- [ASSIGNED TASK]
Omit images. Retype all entries verbatim.
##### RECORDS SUPPLIED #####
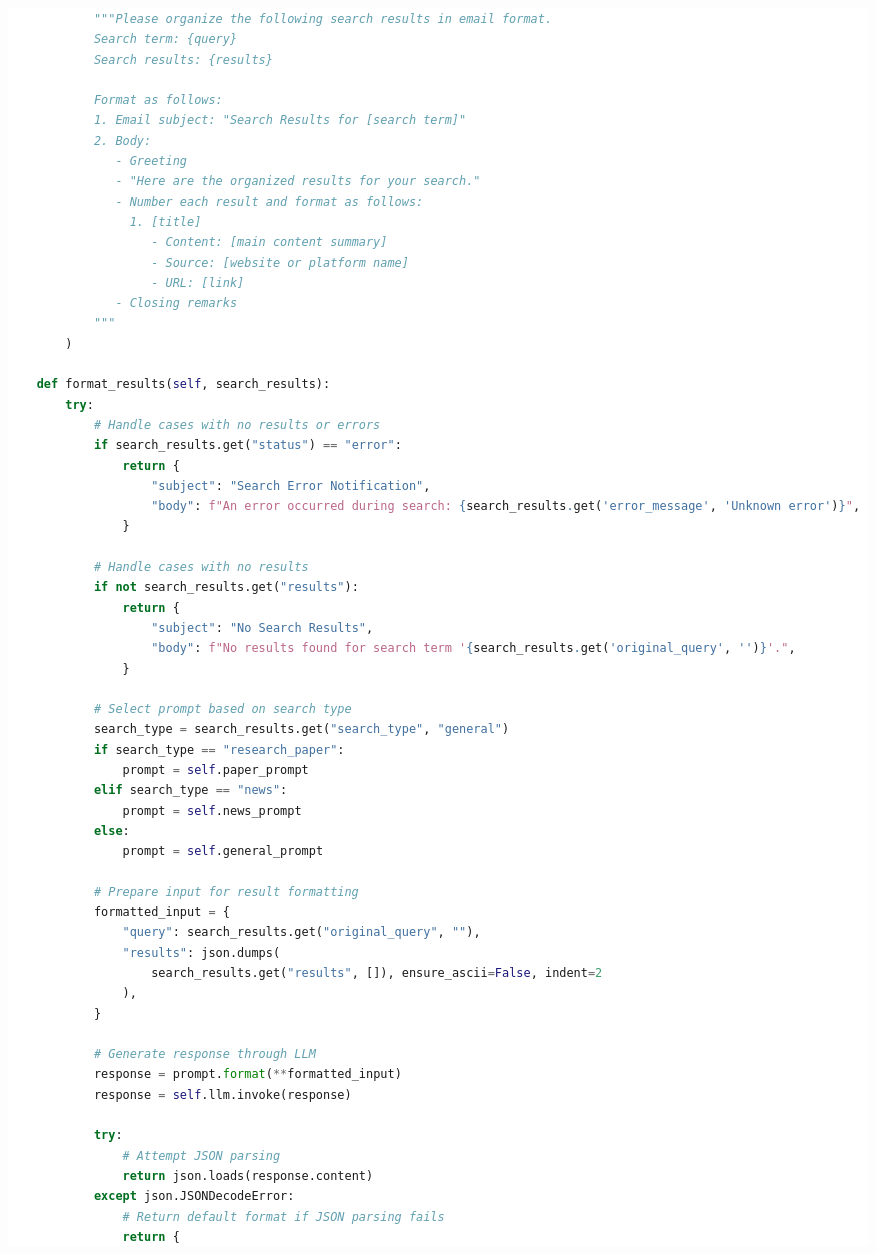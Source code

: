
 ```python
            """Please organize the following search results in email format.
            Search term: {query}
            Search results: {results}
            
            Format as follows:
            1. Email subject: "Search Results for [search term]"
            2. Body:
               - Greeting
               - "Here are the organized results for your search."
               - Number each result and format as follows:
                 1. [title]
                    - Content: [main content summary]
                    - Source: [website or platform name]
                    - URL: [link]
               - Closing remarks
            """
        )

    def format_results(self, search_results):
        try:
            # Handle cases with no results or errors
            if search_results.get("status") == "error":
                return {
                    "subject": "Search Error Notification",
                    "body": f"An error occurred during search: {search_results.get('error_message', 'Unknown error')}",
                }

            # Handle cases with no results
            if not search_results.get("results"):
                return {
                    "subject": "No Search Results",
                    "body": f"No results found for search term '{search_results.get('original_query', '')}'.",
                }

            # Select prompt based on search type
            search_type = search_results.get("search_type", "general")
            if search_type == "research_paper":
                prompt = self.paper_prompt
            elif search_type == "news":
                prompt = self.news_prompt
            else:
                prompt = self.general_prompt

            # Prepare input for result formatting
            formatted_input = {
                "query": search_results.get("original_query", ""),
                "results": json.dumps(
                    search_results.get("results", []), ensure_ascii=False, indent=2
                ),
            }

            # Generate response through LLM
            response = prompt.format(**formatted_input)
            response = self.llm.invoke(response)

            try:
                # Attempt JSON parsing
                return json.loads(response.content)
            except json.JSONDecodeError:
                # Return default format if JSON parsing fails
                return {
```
#####
- [WRITTEN REPLY]
Source code

:
 ```python
            """Please organize the following search results in email format.
            Search term: {query}
            Search results: {results}
            
            Format as follows:
            1. Email subject: "Search Results for [search term]"
            2. Body:
               - Greeting
               - "Here are the organized results for your search."
               - Number each result and format as follows:
                 1. [title]
                    - Content: [main content summary]
                    - Source: [website or platform name]
                    - URL: [link]
               - Closing remarks
            """
        )

    def format_results(self, search_results):
        try:
            # Handle cases with no results or errors
            if search_results.get("status") == "error":
                return {
                    "subject": "Search Error Notification",
                    "body": f"An error occurred during search: {search_results.get('error_message', 'Unknown error')}",
                }

            # Handle cases with no results
            if not search_results.get("results"):
                return {
                    "subject": "No Search Results",
                    "body": f"No results found for search term '{search_results.get('original_query', '')}'.",
                }

            # Select prompt based on search type
            search_type = search_results.get("search_type", "general")
            if search_type == "research_paper":
                prompt = self.paper_prompt
            elif search_type == "news":
                prompt = self.news_prompt
            else:
                prompt = self.general_prompt

            # Prepare input for result formatting
            formatted_input = {
                "query": search_results.get("original_query", ""),
                "results": json.dumps(
                    search_results.get("results", []), ensure_ascii=False, indent=2
                ),
            }

            # Generate response through LLM
            response = prompt.format(**formatted_input)
            response = self.llm.invoke(response)

            try:
                # Attempt JSON parsing
                return json.loads(response.content)
            except json.JSONDecodeError:
                # Return default format if JSON parsing fails
                return {
```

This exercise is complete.